Abstract

Amazon S3 is a widely adopted web API for scalable cloud storage that could also fulfill storage requirements of the high-energy physics community. CERN has been evaluating this option using some key HEP applications such as ROOT and the CernVM filesystem (CvmFS) with S3 back-ends. In this contribution we present an evaluation of two versions of the Huawei UDS storage system stressed with a large number of clients executing HEP software applications. The performance of concurrently storing individual objects is presented alongside with more complex data access patterns as produced by the ROOT data analysis framework. Both Huawei UDS generations show a successful scalability by supporting multiple byte-range requests in contrast with Amazon S3 or Ceph which do not support these commonly used HEP operations.
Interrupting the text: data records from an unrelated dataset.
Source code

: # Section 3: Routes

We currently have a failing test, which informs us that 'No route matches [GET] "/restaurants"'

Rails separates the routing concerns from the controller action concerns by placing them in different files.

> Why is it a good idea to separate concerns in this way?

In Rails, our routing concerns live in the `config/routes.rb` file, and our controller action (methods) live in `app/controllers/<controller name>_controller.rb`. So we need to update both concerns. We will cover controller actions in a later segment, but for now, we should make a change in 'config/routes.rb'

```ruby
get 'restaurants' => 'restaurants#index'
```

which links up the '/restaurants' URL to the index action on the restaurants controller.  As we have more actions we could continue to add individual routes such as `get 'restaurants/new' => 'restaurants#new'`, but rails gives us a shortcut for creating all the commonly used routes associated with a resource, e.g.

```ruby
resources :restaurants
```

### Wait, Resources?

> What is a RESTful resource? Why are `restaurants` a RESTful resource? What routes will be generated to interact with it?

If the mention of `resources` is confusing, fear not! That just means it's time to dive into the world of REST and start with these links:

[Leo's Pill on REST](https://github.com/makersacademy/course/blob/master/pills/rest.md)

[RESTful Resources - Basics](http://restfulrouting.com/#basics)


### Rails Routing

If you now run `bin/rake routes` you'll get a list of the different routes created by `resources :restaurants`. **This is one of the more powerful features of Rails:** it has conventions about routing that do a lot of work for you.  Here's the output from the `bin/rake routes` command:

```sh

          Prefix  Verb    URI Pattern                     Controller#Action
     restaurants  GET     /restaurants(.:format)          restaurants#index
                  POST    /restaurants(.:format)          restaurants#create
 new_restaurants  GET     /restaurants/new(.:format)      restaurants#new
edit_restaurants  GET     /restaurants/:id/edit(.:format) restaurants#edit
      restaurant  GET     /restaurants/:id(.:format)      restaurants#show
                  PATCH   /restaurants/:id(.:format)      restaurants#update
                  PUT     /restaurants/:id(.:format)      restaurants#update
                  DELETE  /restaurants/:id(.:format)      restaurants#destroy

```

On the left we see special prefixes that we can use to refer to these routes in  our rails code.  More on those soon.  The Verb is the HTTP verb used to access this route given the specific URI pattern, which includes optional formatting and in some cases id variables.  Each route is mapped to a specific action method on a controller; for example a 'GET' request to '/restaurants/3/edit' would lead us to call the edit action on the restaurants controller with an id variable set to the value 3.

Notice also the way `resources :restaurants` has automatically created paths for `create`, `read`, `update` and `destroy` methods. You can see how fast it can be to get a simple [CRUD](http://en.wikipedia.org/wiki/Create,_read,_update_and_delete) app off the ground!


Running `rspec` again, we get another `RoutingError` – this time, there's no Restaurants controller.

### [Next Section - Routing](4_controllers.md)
We further report the S3 integration with recent CvmFS versions and summarize the experience with CvmFS/S3 for publishing daily releases of the full LHCb experiment software stack.

Highlights

  • The storage and management of the Large Hadron Collider (LHC) data is one of the most crucial and demanding activities in the LHC computing infrastructure at CERN and at the many collaborating sites within the Worldwide LHC Computing Grid (WLCG) [6]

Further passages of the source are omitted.